▸ What this task involves: Within the data below, copy each line where the string "Performance" is found.

Collected data:
· · · · · · ·

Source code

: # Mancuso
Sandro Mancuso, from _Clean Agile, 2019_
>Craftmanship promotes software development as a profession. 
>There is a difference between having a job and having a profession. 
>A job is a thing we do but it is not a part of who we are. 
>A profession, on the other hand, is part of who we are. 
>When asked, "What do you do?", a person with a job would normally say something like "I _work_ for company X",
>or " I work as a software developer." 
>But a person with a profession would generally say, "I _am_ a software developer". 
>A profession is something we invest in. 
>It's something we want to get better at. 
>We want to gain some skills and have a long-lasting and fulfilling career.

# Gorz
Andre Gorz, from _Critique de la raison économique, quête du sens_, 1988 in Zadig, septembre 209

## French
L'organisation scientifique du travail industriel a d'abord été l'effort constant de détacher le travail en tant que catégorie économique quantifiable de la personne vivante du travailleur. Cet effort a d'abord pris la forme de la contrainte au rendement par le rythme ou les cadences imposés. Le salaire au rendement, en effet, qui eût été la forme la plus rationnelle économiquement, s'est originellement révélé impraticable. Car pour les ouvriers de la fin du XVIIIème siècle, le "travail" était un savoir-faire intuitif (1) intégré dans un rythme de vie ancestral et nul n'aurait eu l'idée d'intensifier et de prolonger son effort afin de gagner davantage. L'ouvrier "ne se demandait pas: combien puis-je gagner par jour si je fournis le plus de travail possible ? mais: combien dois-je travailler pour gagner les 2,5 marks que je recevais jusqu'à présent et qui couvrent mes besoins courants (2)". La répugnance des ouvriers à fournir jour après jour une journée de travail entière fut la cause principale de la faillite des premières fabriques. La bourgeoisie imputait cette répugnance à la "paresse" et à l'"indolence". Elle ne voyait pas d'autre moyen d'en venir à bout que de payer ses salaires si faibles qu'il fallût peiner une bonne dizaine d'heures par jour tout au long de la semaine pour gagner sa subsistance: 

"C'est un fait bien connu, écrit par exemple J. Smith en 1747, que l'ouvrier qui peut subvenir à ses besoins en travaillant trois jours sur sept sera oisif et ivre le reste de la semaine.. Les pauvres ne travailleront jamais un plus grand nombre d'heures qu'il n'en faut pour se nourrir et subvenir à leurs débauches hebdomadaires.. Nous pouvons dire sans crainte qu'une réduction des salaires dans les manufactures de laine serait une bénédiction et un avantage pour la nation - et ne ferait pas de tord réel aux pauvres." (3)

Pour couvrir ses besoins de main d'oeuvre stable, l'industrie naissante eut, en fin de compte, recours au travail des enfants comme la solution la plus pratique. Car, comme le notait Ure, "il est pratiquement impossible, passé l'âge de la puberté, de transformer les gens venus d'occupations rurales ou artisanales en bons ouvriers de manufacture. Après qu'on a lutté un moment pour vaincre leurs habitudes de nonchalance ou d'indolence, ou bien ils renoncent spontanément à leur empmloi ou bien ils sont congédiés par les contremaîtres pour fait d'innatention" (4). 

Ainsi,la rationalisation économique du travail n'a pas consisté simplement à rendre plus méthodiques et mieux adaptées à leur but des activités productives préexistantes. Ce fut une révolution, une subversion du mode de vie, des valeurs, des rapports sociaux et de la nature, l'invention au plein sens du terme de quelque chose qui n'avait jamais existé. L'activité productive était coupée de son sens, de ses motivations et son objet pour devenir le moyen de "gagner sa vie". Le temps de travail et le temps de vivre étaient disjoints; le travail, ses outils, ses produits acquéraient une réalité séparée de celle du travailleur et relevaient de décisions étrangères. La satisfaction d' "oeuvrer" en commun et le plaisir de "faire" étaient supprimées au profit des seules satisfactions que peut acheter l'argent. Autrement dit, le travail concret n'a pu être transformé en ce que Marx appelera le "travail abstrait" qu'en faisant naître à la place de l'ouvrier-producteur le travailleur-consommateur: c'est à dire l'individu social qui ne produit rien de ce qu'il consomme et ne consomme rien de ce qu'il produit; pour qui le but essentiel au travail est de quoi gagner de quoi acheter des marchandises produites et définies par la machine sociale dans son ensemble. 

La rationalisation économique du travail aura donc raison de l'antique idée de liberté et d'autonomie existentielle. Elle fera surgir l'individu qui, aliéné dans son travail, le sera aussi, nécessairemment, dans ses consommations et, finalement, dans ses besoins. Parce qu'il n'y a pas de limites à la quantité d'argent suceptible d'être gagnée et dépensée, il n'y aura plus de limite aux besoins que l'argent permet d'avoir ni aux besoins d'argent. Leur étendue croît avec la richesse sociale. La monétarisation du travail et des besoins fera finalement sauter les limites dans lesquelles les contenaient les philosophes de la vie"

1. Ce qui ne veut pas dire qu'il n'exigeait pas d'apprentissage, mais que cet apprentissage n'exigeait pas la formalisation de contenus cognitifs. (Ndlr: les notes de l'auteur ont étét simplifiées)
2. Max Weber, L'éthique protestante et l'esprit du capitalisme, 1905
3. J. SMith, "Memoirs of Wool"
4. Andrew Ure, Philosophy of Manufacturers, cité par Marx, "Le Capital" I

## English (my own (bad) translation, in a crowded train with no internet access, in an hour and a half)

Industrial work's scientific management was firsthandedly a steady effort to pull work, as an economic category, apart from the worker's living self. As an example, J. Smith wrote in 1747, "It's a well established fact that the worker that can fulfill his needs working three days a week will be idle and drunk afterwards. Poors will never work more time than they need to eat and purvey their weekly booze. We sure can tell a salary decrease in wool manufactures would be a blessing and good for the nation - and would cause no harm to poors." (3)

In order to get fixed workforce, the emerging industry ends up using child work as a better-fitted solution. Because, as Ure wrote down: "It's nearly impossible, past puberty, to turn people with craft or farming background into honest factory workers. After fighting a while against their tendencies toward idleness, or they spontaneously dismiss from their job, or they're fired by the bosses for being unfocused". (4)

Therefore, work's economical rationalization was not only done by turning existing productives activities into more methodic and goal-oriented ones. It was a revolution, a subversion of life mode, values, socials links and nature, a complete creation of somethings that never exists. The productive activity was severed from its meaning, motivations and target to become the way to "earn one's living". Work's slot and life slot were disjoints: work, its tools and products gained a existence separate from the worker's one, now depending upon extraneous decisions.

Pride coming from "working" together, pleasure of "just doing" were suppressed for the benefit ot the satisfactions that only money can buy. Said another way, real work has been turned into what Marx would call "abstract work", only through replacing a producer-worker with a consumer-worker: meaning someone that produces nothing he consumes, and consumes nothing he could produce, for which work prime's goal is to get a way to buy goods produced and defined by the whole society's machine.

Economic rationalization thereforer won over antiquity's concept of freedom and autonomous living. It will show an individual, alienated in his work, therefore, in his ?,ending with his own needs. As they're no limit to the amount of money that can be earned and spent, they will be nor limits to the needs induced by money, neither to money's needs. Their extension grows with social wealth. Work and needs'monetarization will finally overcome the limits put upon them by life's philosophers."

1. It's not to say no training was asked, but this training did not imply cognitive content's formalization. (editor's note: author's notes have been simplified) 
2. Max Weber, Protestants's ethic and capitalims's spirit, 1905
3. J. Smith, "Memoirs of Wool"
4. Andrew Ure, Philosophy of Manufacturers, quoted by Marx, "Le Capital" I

· · · · · · ·

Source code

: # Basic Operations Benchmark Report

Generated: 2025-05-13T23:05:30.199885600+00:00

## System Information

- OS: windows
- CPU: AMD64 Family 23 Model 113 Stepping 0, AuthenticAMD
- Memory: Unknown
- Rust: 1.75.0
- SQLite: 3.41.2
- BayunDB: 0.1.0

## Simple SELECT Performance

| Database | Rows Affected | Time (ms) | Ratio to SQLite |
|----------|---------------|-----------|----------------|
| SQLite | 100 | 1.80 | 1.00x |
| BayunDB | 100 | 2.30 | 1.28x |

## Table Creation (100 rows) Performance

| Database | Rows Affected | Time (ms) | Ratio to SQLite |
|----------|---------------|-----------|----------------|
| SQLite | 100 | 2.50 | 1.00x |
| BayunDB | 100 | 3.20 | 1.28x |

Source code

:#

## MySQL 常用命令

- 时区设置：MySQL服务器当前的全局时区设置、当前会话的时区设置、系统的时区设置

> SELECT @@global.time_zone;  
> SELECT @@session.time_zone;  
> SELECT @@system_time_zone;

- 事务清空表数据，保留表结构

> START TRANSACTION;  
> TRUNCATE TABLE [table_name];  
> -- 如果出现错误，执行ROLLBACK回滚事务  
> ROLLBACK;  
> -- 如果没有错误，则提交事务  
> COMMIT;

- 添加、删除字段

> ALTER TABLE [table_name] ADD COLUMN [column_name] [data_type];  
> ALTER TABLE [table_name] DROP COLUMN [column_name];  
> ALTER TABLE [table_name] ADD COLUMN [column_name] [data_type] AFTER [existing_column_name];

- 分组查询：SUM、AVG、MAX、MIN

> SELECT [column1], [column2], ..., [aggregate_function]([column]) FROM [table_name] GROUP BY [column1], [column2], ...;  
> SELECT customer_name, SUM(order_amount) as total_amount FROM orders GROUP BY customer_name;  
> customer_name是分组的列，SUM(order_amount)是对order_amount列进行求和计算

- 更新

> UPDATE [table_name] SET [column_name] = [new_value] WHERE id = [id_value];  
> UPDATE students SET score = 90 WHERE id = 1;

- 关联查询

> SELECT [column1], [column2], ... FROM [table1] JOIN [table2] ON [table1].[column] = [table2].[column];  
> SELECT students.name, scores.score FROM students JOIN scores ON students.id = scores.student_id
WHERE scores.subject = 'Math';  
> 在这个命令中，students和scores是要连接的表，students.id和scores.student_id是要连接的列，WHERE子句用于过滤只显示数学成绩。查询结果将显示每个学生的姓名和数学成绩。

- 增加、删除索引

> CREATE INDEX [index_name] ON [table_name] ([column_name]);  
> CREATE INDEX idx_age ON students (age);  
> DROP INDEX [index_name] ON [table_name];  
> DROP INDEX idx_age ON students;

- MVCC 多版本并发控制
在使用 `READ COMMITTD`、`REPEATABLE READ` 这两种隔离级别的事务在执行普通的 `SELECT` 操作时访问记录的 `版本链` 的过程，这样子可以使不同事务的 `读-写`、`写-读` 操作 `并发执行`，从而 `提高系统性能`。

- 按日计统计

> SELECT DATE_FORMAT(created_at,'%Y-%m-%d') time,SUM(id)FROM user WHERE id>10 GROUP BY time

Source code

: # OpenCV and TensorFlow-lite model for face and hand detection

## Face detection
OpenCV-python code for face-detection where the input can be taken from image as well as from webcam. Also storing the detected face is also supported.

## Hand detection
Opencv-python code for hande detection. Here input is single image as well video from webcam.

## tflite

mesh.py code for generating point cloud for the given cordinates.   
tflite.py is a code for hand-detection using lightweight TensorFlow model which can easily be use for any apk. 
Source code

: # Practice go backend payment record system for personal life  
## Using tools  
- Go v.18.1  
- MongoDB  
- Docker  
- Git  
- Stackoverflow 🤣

· · · · · · ·

▸ Answer box:
## Simple SELECT Performance
## Table Creation (100 rows) Performance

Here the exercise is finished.